- _EXERCISE_
An exact transcription of each entry below is required, without any pictures.

- _SOURCE INFORMATION_

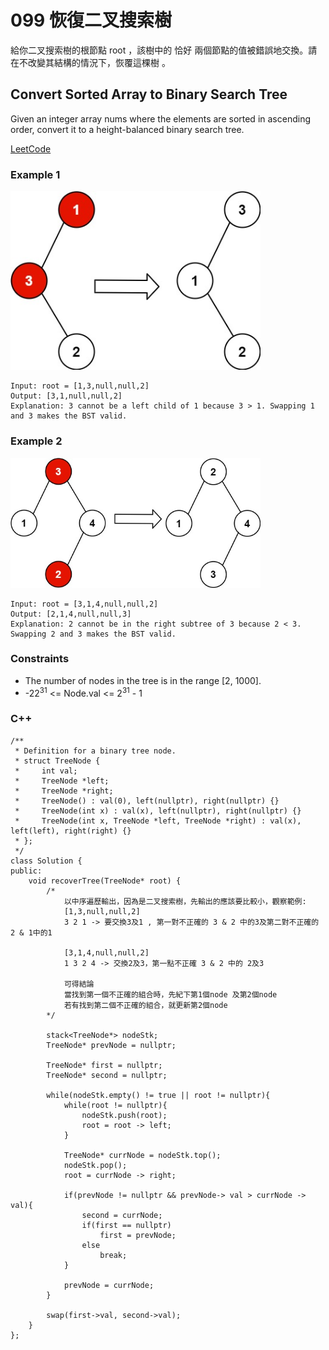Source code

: # 099 恢復二叉搜索樹

給你二叉搜索樹的根節點 root ，該樹中的 恰好 兩個節點的值被錯誤地交換。請在不改變其結構的情況下，恢覆這棵樹 。

## Convert Sorted Array to Binary Search Tree

Given an integer array nums where the elements are sorted in ascending order, convert it to a height-balanced binary search tree.

[LeetCode](https://leetcode.cn/problems/convert-sorted-array-to-binary-search-tree/)

### Example 1

<img src="img/099_1.jpg" width = "400"/>

```
Input: root = [1,3,null,null,2]
Output: [3,1,null,null,2]
Explanation: 3 cannot be a left child of 1 because 3 > 1. Swapping 1 and 3 makes the BST valid.
```

### Example 2

<img src="img/099_2.jpg" width = "400"/>

```
Input: root = [3,1,4,null,null,2]
Output: [2,1,4,null,null,3]
Explanation: 2 cannot be in the right subtree of 3 because 2 < 3. Swapping 2 and 3 makes the BST valid.
``` 

### Constraints

* The number of nodes in the tree is in the range [2, 1000].
* -22<sup>31</sup> <= Node.val <= 2<sup>31</sup> - 1


### C++ 

```
/**
 * Definition for a binary tree node.
 * struct TreeNode {
 *     int val;
 *     TreeNode *left;
 *     TreeNode *right;
 *     TreeNode() : val(0), left(nullptr), right(nullptr) {}
 *     TreeNode(int x) : val(x), left(nullptr), right(nullptr) {}
 *     TreeNode(int x, TreeNode *left, TreeNode *right) : val(x), left(left), right(right) {}
 * };
 */
class Solution {
public:
    void recoverTree(TreeNode* root) {
        /*  
            以中序遍歷輸出，因為是二叉搜索樹，先輸出的應該要比較小，觀察範例: 
            [1,3,null,null,2]
            3 2 1 -> 要交換3及1 , 第一對不正確的 3 & 2 中的3及第二對不正確的 2 & 1中的1

            [3,1,4,null,null,2]
            1 3 2 4 -> 交換2及3，第一點不正確 3 & 2 中的 2及3

            可得結論
            當找到第一個不正確的組合時，先紀下第1個node 及第2個node
            若有找到第二個不正確的組合，就更新第2個node
        */

        stack<TreeNode*> nodeStk;
        TreeNode* prevNode = nullptr;
        
        TreeNode* first = nullptr;
        TreeNode* second = nullptr;

        while(nodeStk.empty() != true || root != nullptr){
            while(root != nullptr){
                nodeStk.push(root);
                root = root -> left;
            }

            TreeNode* currNode = nodeStk.top();
            nodeStk.pop();
            root = currNode -> right;

            if(prevNode != nullptr && prevNode-> val > currNode -> val){
                second = currNode;
                if(first == nullptr)
                    first = prevNode;
                else
                    break;               
            }         

            prevNode = currNode;          
        }

        swap(first->val, second->val);
    }
};
```
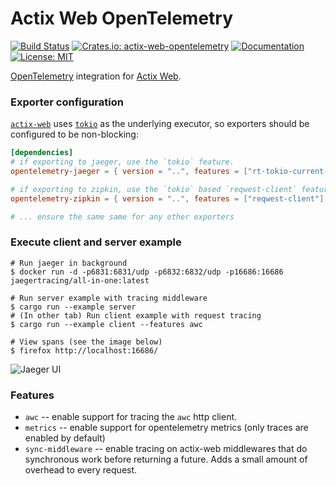 # Actix Web OpenTelemetry

[![Build Status](https://github.com/OutThereLabs/actix-web-opentelemetry/workflows/CI/badge.svg)](https://github.com/OutThereLabs/actix-web-opentelemetry/actions?query=workflow%3ACI)
[![Crates.io: actix-web-opentelemetry](https://img.shields.io/crates/v/actix-web-opentelemetry.svg)](https://crates.io/crates/actix-web-opentelemetry)
[![Documentation](https://docs.rs/actix-web-opentelemetry/badge.svg)](https://docs.rs/actix-web-opentelemetry)
[![License: MIT](https://img.shields.io/badge/license-MIT-blue.svg)](LICENSE.txt)

[OpenTelemetry](https://opentelemetry.io/) integration for [Actix Web](https://actix.rs/).

### Exporter configuration

[`actix-web`] uses [`tokio`] as the underlying executor, so exporters should be
configured to be non-blocking:

```toml
[dependencies]
# if exporting to jaeger, use the `tokio` feature.
opentelemetry-jaeger = { version = "..", features = ["rt-tokio-current-thread"] }

# if exporting to zipkin, use the `tokio` based `reqwest-client` feature.
opentelemetry-zipkin = { version = "..", features = ["reqwest-client"], default-features = false }

# ... ensure the same same for any other exporters
```

[`actix-web`]: https://crates.io/crates/actix-web
[`tokio`]: https://crates.io/crates/tokio

### Execute client and server example

```console
# Run jaeger in background
$ docker run -d -p6831:6831/udp -p6832:6832/udp -p16686:16686 jaegertracing/all-in-one:latest

# Run server example with tracing middleware
$ cargo run --example server
# (In other tab) Run client example with request tracing
$ cargo run --example client --features awc

# View spans (see the image below)
$ firefox http://localhost:16686/
```

![Jaeger UI](trace.png)

### Features

- `awc` -- enable support for tracing the `awc` http client.
- `metrics` -- enable support for opentelemetry metrics (only traces are enabled by default)
- `sync-middleware` -- enable tracing on actix-web middlewares that do synchronous work before returning a future. Adds a small amount of overhead to every request.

- _REPLY TO THE EXERCISE_
Source code

: # 099 恢復二叉搜索樹

給你二叉搜索樹的根節點 root ，該樹中的 恰好 兩個節點的值被錯誤地交換。請在不改變其結構的情況下，恢覆這棵樹 。

## Convert Sorted Array to Binary Search Tree

Given an integer array nums where the elements are sorted in ascending order, convert it to a height-balanced binary search tree.

[LeetCode](https://leetcode.cn/problems/convert-sorted-array-to-binary-search-tree/)

### Example 1

<img src="img/099_1.jpg" width = "400"/>

```
Input: root = [1,3,null,null,2]
Output: [3,1,null,null,2]
Explanation: 3 cannot be a left child of 1 because 3 > 1. Swapping 1 and 3 makes the BST valid.
```

### Example 2

<img src="img/099_2.jpg" width = "400"/>

```
Input: root = [3,1,4,null,null,2]
Output: [2,1,4,null,null,3]
Explanation: 2 cannot be in the right subtree of 3 because 2 < 3. Swapping 2 and 3 makes the BST valid.
``` 

### Constraints

* The number of nodes in the tree is in the range [2, 1000].
* -22<sup>31</sup> <= Node.val <= 2<sup>31</sup> - 1


### C++ 

```
/**
 * Definition for a binary tree node.
 * struct TreeNode {
 *     int val;
 *     TreeNode *left;
 *     TreeNode *right;
 *     TreeNode() : val(0), left(nullptr), right(nullptr) {}
 *     TreeNode(int x) : val(x), left(nullptr), right(nullptr) {}
 *     TreeNode(int x, TreeNode *left, TreeNode *right) : val(x), left(left), right(right) {}
 * };
 */
class Solution {
public:
    void recoverTree(TreeNode* root) {
        /*  
            以中序遍歷輸出，因為是二叉搜索樹，先輸出的應該要比較小，觀察範例: 
            [1,3,null,null,2]
            3 2 1 -> 要交換3及1 , 第一對不正確的 3 & 2 中的3及第二對不正確的 2 & 1中的1

            [3,1,4,null,null,2]
            1 3 2 4 -> 交換2及3，第一點不正確 3 & 2 中的 2及3

            可得結論
            當找到第一個不正確的組合時，先紀下第1個node 及第2個node
            若有找到第二個不正確的組合，就更新第2個node
        */

        stack<TreeNode*> nodeStk;
        TreeNode* prevNode = nullptr;
        
        TreeNode* first = nullptr;
        TreeNode* second = nullptr;

        while(nodeStk.empty() != true || root != nullptr){
            while(root != nullptr){
                nodeStk.push(root);
                root = root -> left;
            }

            TreeNode* currNode = nodeStk.top();
            nodeStk.pop();
            root = currNode -> right;

            if(prevNode != nullptr && prevNode-> val > currNode -> val){
                second = currNode;
                if(first == nullptr)
                    first = prevNode;
                else
                    break;               
            }         

            prevNode = currNode;          
        }

        swap(first->val, second->val);
    }
};
```
 # Actix Web OpenTelemetry

[![Build Status](https://github.com/OutThereLabs/actix-web-opentelemetry/workflows/CI/badge.svg)](https://github.com/OutThereLabs/actix-web-opentelemetry/actions?query=workflow%3ACI)
[![Crates.io: actix-web-opentelemetry](https://img.shields.io/crates/v/actix-web-opentelemetry.svg)](https://crates.io/crates/actix-web-opentelemetry)
[![Documentation](https://docs.rs/actix-web-opentelemetry/badge.svg)](https://docs.rs/actix-web-opentelemetry)
[![License: MIT](https://img.shields.io/badge/license-MIT-blue.svg)](LICENSE.txt)

[OpenTelemetry](https://opentelemetry.io/) integration for [Actix Web](https://actix.rs/).

### Exporter configuration

[`actix-web`] uses [`tokio`] as the underlying executor, so exporters should be
configured to be non-blocking:

```toml
[dependencies]
# if exporting to jaeger, use the `tokio` feature.
opentelemetry-jaeger = { version = "..", features = ["rt-tokio-current-thread"] }

# if exporting to zipkin, use the `tokio` based `reqwest-client` feature.
opentelemetry-zipkin = { version = "..", features = ["reqwest-client"], default-features = false }

# ... ensure the same same for any other exporters
```

[`actix-web`]: https://crates.io/crates/actix-web
[`tokio`]: https://crates.io/crates/tokio

### Execute client and server example

```console
# Run jaeger in background
$ docker run -d -p6831:6831/udp -p6832:6832/udp -p16686:16686 jaegertracing/all-in-one:latest

# Run server example with tracing middleware
$ cargo run --example server
# (In other tab) Run client example with request tracing
$ cargo run --example client --features awc

# View spans (see the image below)
$ firefox http://localhost:16686/
```

![Jaeger UI](trace.png)

### Features

- `awc` -- enable support for tracing the `awc` http client.
- `metrics` -- enable support for opentelemetry metrics (only traces are enabled by default)
- `sync-middleware` -- enable tracing on actix-web middlewares that do synchronous work before returning a future. Adds a small amount of overhead to every request.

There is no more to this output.